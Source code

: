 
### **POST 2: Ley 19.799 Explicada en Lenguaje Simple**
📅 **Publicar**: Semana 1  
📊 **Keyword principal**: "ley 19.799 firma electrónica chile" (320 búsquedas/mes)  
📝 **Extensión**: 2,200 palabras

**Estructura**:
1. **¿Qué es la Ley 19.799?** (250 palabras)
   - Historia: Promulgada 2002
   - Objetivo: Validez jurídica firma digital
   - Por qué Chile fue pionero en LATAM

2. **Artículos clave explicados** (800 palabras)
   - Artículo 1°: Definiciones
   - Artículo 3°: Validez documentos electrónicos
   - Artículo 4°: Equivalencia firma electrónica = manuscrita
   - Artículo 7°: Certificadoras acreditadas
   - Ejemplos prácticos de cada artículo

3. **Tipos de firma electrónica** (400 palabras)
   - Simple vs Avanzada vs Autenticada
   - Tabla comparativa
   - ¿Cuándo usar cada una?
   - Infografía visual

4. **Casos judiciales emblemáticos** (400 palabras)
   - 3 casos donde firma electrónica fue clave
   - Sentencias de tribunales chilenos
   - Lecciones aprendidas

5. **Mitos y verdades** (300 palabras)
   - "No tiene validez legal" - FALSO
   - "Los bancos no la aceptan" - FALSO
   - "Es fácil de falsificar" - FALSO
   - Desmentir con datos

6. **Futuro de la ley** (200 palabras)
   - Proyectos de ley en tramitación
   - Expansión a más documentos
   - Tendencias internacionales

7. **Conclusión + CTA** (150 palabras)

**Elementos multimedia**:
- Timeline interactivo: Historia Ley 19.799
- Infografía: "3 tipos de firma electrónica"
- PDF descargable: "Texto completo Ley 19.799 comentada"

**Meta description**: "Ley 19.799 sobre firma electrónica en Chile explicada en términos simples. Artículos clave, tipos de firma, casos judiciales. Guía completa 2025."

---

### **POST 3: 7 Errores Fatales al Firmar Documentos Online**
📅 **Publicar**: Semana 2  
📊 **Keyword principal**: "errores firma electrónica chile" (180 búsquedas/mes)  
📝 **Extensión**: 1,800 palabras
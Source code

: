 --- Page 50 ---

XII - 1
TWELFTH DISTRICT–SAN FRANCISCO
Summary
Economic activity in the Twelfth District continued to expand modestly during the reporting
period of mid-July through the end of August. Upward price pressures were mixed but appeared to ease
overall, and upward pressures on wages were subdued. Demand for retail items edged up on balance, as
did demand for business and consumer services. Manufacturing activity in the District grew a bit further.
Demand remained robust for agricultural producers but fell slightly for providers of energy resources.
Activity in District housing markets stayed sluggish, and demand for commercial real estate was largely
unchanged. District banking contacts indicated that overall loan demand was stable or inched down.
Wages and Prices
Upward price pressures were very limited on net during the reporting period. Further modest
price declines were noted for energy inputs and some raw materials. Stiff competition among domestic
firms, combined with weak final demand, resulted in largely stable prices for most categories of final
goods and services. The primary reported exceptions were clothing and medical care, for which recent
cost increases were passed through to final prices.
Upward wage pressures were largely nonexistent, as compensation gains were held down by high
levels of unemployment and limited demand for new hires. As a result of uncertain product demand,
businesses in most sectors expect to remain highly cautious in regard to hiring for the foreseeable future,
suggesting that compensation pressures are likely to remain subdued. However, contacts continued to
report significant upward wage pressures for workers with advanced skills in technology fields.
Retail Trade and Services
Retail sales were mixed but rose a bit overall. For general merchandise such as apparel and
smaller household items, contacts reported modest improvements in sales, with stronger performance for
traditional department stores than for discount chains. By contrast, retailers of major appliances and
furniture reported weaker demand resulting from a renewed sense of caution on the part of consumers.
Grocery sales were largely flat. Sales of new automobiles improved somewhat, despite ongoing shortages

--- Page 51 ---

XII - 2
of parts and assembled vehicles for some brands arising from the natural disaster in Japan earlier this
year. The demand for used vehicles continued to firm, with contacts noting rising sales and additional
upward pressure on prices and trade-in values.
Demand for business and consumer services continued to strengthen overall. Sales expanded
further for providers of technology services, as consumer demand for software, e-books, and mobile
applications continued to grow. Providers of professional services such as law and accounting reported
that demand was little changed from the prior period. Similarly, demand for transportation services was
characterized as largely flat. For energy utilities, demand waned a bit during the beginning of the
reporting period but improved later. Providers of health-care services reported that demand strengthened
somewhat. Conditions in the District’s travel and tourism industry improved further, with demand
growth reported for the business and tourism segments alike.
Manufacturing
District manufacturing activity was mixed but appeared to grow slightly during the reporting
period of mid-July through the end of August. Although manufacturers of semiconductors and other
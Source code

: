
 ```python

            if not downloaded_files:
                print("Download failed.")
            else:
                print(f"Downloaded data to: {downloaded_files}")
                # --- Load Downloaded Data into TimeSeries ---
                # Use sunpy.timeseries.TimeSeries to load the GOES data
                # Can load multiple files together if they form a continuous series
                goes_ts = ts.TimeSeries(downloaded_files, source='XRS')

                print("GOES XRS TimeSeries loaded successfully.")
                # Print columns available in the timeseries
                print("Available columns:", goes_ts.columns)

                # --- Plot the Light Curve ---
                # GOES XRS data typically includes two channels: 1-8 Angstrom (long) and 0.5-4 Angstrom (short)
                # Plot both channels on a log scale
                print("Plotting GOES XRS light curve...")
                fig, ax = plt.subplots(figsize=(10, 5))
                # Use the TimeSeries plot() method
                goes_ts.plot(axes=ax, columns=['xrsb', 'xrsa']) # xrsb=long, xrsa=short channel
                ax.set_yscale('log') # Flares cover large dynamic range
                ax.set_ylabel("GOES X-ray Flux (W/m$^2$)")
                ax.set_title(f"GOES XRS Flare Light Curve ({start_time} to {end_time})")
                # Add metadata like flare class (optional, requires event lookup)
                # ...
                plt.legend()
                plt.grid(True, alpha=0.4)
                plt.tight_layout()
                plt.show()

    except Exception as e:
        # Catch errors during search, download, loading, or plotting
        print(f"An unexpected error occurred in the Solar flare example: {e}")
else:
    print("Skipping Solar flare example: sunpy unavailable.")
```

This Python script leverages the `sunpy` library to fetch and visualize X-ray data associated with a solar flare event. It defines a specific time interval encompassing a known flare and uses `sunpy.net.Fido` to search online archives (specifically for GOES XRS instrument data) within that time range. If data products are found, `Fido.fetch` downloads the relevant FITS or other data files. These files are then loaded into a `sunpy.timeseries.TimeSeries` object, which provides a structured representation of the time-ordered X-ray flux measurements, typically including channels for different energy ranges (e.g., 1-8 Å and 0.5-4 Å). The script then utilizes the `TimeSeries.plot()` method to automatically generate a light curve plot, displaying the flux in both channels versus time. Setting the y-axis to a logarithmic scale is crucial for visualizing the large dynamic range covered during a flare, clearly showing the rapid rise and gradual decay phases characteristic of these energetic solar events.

#####

** EXERCISE **
An answer consisting of the number alone is required: how many lines in the entries hold the string "dynamic"?

** ANSWER SPACE **
2